Work instruction
Retype only what runs from the first line of the listing to the line holding "## v3.0.0 6th May 2024", both included. Do not retype the pictures.

Data section
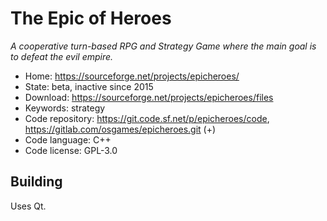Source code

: # The Epic of Heroes

_A cooperative turn-based RPG and Strategy Game where the main goal is to defeat the evil empire._

- Home: https://sourceforge.net/projects/epicheroes/
- State: beta, inactive since 2015
- Download: https://sourceforge.net/projects/epicheroes/files
- Keywords: strategy
- Code repository: https://git.code.sf.net/p/epicheroes/code, https://gitlab.com/osgames/epicheroes.git (+)
- Code language: C++
- Code license: GPL-3.0

## Building

Uses Qt.
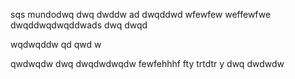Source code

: sqs
mundodwq dwq dwddw ad
dwqddwd wfewfew weffewfwe dwqddwqdwqddwads dwq dwqd


wqdwqddw qd qwd w

qwdwqdw dwq dwqdwdwqdw fewfehhhf fty  trtdtr y dwq dwdwdw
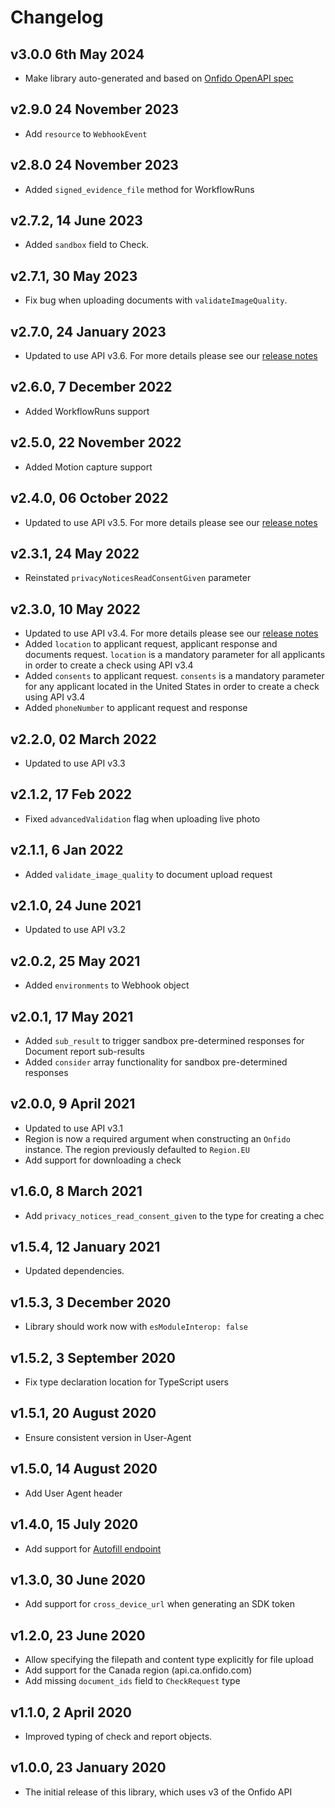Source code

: # Changelog

## v3.0.0 6th May 2024

- Make library auto-generated and based on [Onfido OpenAPI spec](https://github.com/onfido/onfido-openapi-spec)

## v2.9.0 24 November 2023

- Add `resource` to `WebhookEvent`

## v2.8.0 24 November 2023

- Added `signed_evidence_file` method for WorkflowRuns

## v2.7.2, 14 June 2023

- Added `sandbox` field to Check.

## v2.7.1, 30 May 2023

- Fix bug when uploading documents with `validateImageQuality`.

## v2.7.0, 24 January 2023

- Updated to use API v3.6. For more details please see our [release notes](https://developers.onfido.com/release-notes#api-v36)

## v2.6.0, 7 December 2022

- Added WorkflowRuns support

## v2.5.0, 22 November 2022

- Added Motion capture support

## v2.4.0, 06 October 2022

- Updated to use API v3.5. For more details please see our [release notes](https://developers.onfido.com/release-notes#api-v35)

## v2.3.1, 24 May 2022

- Reinstated `privacyNoticesReadConsentGiven` parameter

## v2.3.0, 10 May 2022

- Updated to use API v3.4. For more details please see our [release notes](https://developers.onfido.com/release-notes#api-v34)
- Added `location` to applicant request, applicant response and documents request. `location` is a mandatory parameter for all applicants in order to create a check using API v3.4
- Added `consents` to applicant request. `consents` is a mandatory parameter for any applicant located in the United States in order to create a check using API v3.4
- Added `phoneNumber` to applicant request and response

## v2.2.0, 02 March 2022

- Updated to use API v3.3

## v2.1.2, 17 Feb 2022

- Fixed `advancedValidation` flag when uploading live photo

## v2.1.1, 6 Jan 2022

- Added `validate_image_quality` to document upload request

## v2.1.0, 24 June 2021

- Updated to use API v3.2

## v2.0.2, 25 May 2021

- Added `environments` to Webhook object

## v2.0.1, 17 May 2021

- Added `sub_result` to trigger sandbox pre-determined responses for Document report sub-results
- Added `consider` array functionality for sandbox pre-determined responses

## v2.0.0, 9 April 2021

- Updated to use API v3.1
- Region is now a required argument when constructing an `Onfido` instance. The region previously defaulted to `Region.EU`
- Add support for downloading a check

## v1.6.0, 8 March 2021

- Add `privacy_notices_read_consent_given` to the type for creating a chec

## v1.5.4, 12 January 2021

- Updated dependencies.

## v1.5.3, 3 December 2020

- Library should work now with `esModuleInterop: false`

## v1.5.2, 3 September 2020

- Fix type declaration location for TypeScript users

## v1.5.1, 20 August 2020

- Ensure consistent version in User-Agent

## v1.5.0, 14 August 2020

- Add User Agent header

## v1.4.0, 15 July 2020

- Add support for [Autofill endpoint](https://documentation.onfido.com/#autofill-beta)

## v1.3.0, 30 June 2020

- Add support for `cross_device_url` when generating an SDK token

## v1.2.0, 23 June 2020

- Allow specifying the filepath and content type explicitly for file upload
- Add support for the Canada region (api.ca.onfido.com)
- Add missing `document_ids` field to `CheckRequest` type

## v1.1.0, 2 April 2020

- Improved typing of check and report objects.

## v1.0.0, 23 January 2020

- The initial release of this library, which uses v3 of the Onfido API
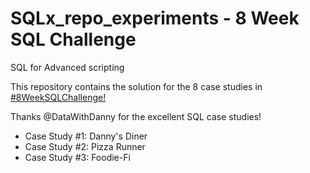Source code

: # SQLx_repo_experiments - 8 Week SQL Challenge

SQL for Advanced scripting

This repository contains the solution for the 8 case studies in [#8WeekSQLChallenge!](https://8weeksqlchallenge.com/)

Thanks @DataWithDanny for the excellent SQL case studies!

* Case Study #1: Danny's Diner
* Case Study #2: Pizza Runner
* Case Study #3: Foodie-Fi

Worked solution
Source code

: # The Epic of Heroes

_A cooperative turn-based RPG and Strategy Game where the main goal is to defeat the evil empire._

- Home: https://sourceforge.net/projects/epicheroes/
- State: beta, inactive since 2015
- Download: https://sourceforge.net/projects/epicheroes/files
- Keywords: strategy
- Code repository: https://git.code.sf.net/p/epicheroes/code, https://gitlab.com/osgames/epicheroes.git (+)
- Code language: C++
- Code license: GPL-3.0

## Building

Uses Qt.
Source code

: sqs
mundodwq dwq dwddw ad
dwqddwd wfewfew weffewfwe dwqddwqdwqddwads dwq dwqd


wqdwqddw qd qwd w

qwdwqdw dwq dwqdwdwqdw fewfehhhf fty  trtdtr y dwq dwdwdw
Source code

: # Changelog

## v3.0.0 6th May 2024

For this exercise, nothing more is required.